Parce que demain, quand ta fille se mariera avec une autre nana, tu pleureras parce qu’elles sont magnifiques et parce que tu en es tellement fier que tu veux le dire à la terre entière. 
 
Parce que demain, tu viendras grossir les rangs de nos marches de la fierté, parce qu’on incarne l’amour. Rien que l’amour. 
 
Parce que demain, quand on sera tous et toutes dans les rues a hurler notre joie parce qu’on aura le droit de se marier, parce qu’on aura le droit d’avoir des enfants, tu seras avec nous a sabrer le champagne. 
 
Et parce que même si t’as rien pigé aujourd’hui, je ne te déteste pas. Tu me fais pitié. Tu loupes ce que la vie a de plus beau a offrir.
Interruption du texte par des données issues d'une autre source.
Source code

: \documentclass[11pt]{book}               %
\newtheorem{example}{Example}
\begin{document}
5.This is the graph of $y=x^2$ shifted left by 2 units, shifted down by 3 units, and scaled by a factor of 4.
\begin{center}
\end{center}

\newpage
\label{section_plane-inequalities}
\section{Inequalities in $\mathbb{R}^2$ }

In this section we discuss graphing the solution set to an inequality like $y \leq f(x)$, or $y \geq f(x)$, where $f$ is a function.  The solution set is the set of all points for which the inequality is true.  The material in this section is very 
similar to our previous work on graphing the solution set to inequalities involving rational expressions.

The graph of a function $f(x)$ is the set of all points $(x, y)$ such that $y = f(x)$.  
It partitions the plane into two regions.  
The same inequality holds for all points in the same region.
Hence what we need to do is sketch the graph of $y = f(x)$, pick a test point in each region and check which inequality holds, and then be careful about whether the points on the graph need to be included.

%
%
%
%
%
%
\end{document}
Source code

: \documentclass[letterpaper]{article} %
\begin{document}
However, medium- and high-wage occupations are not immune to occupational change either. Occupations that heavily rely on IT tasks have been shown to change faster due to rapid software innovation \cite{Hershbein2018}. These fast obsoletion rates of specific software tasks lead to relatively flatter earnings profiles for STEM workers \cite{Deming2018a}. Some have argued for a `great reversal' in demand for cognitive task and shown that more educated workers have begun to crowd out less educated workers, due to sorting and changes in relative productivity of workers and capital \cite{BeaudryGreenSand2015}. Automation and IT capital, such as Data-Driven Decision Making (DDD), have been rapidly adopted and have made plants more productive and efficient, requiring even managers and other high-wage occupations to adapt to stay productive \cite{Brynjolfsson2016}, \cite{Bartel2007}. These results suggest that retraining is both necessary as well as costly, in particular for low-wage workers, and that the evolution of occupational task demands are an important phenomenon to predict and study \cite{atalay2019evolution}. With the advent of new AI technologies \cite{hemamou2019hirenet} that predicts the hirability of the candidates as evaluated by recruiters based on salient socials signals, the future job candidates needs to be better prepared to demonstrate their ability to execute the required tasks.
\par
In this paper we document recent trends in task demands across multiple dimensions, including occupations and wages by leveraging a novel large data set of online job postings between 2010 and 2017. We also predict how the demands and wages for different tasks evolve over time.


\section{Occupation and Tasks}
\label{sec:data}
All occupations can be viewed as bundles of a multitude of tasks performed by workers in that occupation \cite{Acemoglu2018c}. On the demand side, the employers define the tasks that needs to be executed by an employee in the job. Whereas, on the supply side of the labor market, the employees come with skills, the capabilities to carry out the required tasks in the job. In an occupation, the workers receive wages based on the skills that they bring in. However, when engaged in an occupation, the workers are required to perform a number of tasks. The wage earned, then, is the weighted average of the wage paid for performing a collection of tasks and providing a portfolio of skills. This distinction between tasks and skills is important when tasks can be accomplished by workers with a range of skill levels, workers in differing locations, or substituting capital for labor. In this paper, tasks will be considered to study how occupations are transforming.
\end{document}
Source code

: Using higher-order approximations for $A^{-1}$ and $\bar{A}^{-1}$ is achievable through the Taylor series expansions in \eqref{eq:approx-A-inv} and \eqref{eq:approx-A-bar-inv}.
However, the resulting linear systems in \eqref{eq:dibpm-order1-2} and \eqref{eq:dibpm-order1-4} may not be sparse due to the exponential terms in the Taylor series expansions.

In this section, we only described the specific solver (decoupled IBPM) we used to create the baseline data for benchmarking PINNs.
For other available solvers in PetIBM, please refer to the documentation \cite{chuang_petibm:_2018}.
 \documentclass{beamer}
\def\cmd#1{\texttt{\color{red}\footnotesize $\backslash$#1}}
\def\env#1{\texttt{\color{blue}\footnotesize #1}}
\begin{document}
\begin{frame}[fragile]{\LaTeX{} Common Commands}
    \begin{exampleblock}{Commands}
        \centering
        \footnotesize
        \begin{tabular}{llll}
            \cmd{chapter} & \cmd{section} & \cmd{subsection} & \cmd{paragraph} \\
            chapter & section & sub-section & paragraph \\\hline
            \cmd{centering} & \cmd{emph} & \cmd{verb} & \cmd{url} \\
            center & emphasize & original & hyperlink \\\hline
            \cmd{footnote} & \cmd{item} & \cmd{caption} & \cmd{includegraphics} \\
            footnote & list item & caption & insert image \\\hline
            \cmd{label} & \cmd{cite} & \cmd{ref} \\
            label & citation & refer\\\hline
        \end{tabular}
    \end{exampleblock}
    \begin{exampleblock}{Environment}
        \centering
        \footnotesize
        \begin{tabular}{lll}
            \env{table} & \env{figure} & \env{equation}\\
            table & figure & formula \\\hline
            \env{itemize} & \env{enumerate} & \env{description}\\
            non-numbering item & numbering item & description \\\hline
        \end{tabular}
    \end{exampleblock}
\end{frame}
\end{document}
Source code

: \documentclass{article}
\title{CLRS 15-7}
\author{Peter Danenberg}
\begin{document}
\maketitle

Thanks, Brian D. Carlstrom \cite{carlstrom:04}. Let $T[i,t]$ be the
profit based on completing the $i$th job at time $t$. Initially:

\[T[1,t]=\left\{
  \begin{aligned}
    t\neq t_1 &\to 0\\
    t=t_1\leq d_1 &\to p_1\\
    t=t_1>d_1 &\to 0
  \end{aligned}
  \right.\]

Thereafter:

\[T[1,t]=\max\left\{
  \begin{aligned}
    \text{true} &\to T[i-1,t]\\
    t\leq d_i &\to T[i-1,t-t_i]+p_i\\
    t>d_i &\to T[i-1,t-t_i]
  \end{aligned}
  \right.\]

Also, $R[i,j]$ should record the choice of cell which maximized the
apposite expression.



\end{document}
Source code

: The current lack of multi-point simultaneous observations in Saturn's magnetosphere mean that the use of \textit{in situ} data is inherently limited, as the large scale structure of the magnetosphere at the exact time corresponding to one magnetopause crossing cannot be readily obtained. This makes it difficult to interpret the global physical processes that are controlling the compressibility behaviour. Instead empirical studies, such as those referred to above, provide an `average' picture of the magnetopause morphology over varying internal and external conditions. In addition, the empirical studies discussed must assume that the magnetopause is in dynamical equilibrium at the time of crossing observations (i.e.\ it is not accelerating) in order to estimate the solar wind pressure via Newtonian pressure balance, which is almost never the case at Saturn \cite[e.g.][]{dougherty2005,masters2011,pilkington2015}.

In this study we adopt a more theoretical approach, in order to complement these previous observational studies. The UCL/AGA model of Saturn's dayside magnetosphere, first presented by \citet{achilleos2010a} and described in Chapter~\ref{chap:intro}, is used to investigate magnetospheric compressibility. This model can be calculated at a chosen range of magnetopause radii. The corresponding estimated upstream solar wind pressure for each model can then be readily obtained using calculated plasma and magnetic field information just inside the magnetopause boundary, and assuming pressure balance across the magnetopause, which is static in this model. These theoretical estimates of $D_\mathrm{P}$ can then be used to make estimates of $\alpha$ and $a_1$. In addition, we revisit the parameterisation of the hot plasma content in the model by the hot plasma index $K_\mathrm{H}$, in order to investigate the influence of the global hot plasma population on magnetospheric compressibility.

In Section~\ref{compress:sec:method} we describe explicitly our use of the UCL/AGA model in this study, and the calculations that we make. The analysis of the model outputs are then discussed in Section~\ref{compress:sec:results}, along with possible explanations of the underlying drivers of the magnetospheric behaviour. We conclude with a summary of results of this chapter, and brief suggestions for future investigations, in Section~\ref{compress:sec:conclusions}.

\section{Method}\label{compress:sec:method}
La joie, la beauté, le plaisir, le bonheur, le partage, le courage, la fierté. Et l’amour, bordel. Et l’amour. 
 
 
Sincèrement, 
Axy 
(militante qui aime les filles, les garçons, les garçons qui aiment les garçons, et les filles qui aiment les filles et puis aussi les filles qui aiment les garçons et les garçons qui aiment les filles.)
 
P.S au fait, tu diras a tes copains et tes copines homophobes que même si vous criez fort, on chantera toujours plus fort que vous. Toujours.